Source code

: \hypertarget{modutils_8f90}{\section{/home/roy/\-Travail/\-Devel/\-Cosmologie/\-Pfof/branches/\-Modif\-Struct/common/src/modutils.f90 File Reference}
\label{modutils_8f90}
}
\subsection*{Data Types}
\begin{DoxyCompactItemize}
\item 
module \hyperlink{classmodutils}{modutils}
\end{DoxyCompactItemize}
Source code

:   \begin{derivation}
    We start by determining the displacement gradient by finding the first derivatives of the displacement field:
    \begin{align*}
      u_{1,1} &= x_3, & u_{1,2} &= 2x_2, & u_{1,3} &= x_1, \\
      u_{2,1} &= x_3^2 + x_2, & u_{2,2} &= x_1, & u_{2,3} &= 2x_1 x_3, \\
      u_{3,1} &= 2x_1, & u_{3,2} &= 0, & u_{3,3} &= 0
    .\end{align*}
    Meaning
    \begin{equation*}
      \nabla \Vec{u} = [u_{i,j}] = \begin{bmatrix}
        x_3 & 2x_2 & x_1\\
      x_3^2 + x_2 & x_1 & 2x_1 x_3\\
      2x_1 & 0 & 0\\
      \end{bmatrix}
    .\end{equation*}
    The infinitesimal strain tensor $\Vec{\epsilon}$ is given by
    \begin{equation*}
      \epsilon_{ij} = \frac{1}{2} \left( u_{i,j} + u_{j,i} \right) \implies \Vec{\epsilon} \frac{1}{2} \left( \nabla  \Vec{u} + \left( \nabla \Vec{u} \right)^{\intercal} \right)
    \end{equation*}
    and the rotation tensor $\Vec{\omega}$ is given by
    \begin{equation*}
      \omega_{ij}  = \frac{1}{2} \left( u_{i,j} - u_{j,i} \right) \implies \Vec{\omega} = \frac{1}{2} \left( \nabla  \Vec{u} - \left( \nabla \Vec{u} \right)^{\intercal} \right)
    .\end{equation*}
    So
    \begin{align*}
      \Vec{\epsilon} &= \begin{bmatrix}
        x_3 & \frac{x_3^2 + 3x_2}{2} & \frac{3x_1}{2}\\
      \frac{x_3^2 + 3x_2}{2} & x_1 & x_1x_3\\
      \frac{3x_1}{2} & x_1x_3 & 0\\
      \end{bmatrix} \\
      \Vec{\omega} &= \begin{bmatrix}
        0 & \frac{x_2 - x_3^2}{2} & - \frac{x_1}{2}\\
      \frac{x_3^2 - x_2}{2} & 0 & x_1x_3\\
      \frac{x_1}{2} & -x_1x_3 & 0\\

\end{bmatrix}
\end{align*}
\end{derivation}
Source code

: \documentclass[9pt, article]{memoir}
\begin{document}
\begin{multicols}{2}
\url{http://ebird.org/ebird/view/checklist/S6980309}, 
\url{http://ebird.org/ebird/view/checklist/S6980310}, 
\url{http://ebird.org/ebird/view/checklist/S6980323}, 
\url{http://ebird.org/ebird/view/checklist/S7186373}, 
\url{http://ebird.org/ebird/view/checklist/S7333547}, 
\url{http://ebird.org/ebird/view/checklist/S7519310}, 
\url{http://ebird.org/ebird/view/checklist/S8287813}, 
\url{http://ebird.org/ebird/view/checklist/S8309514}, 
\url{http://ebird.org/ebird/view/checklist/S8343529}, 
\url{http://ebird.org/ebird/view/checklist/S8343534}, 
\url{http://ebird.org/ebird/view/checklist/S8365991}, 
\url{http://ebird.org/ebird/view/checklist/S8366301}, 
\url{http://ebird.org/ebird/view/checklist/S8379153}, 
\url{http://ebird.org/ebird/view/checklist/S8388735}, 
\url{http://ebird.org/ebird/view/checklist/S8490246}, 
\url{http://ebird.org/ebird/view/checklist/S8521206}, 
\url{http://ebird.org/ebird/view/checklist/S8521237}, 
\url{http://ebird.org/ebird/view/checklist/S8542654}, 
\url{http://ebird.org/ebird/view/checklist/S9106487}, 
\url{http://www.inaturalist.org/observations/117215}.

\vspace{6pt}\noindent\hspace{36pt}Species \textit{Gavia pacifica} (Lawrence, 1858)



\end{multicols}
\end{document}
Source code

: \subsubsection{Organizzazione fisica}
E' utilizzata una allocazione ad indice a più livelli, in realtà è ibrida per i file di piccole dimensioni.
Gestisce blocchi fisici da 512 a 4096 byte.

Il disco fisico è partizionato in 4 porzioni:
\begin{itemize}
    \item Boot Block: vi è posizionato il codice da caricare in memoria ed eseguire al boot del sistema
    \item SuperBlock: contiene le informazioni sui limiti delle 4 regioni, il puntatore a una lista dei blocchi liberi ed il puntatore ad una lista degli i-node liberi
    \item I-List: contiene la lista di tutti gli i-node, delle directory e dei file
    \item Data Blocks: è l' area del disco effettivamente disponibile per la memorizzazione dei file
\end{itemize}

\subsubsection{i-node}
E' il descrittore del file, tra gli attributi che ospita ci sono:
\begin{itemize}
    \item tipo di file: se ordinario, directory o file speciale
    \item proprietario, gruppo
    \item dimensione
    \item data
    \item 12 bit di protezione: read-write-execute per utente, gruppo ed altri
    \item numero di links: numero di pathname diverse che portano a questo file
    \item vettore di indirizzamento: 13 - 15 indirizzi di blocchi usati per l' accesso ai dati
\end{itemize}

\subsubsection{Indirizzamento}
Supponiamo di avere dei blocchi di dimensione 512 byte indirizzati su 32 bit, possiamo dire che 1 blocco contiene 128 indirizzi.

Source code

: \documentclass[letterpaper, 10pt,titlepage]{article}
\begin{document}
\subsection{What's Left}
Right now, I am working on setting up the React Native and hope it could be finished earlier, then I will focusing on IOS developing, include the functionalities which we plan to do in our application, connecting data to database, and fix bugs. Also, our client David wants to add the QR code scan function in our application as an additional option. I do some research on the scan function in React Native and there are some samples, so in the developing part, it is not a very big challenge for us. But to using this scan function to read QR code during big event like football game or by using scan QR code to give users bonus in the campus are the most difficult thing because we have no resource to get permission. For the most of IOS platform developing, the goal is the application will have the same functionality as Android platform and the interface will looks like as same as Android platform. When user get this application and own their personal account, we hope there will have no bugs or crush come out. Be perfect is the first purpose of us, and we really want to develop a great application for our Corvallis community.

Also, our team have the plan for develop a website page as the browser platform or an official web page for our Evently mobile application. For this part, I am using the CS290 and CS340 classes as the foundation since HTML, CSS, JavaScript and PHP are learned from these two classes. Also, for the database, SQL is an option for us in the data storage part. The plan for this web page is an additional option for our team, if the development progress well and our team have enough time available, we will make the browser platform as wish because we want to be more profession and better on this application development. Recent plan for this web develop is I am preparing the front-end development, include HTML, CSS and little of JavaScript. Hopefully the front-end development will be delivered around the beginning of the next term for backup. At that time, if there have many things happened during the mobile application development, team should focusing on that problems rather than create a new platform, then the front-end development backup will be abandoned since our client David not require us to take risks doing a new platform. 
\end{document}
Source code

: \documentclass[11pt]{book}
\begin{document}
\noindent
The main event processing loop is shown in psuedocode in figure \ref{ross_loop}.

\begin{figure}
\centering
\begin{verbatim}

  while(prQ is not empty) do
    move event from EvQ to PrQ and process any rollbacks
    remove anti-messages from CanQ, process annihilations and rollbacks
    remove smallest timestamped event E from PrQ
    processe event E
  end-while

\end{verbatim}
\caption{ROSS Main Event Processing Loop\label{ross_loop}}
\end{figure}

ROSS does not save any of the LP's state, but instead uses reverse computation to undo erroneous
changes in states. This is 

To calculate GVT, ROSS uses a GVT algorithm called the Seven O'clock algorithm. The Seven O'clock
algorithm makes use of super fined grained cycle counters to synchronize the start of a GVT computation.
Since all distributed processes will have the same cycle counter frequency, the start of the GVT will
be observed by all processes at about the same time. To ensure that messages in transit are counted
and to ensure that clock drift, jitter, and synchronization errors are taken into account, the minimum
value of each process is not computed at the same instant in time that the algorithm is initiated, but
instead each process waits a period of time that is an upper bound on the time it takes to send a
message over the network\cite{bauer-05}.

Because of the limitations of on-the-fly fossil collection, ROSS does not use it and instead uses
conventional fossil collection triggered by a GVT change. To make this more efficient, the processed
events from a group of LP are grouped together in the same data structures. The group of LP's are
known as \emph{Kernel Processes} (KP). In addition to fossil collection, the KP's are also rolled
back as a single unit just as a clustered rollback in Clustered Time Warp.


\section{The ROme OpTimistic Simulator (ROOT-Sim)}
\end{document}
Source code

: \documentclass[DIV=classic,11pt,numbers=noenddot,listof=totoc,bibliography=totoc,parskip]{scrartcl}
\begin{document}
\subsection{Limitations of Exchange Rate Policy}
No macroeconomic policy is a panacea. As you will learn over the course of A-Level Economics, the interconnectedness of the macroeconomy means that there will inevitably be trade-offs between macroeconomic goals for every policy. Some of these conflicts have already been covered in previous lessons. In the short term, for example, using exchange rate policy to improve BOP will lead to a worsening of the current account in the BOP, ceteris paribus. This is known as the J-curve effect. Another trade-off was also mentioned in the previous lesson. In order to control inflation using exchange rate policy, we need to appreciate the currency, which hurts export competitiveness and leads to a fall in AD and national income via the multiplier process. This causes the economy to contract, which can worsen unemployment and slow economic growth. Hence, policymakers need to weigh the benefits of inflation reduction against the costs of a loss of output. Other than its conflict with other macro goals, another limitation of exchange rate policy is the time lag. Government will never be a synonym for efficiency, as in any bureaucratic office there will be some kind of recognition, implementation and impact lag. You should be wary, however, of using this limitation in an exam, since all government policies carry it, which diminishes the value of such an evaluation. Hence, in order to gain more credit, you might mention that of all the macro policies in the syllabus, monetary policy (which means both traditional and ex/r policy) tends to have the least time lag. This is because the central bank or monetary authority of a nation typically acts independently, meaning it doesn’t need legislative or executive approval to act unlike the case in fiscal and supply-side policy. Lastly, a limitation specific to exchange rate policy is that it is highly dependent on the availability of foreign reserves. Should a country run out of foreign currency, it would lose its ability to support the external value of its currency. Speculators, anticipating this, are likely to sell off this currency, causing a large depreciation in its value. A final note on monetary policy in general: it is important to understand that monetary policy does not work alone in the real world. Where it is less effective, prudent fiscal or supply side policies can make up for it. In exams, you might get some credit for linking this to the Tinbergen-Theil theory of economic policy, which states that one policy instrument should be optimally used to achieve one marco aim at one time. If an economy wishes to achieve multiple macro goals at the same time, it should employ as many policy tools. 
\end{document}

---

When a line in the material contains the string "start", copy that line.

    We start by determining the displacement gradient by finding the first derivatives of the displacement field:
algorithm makes use of super fined grained cycle counters to synchronize the start of a GVT computation.
Since all distributed processes will have the same cycle counter frequency, the start of the GVT will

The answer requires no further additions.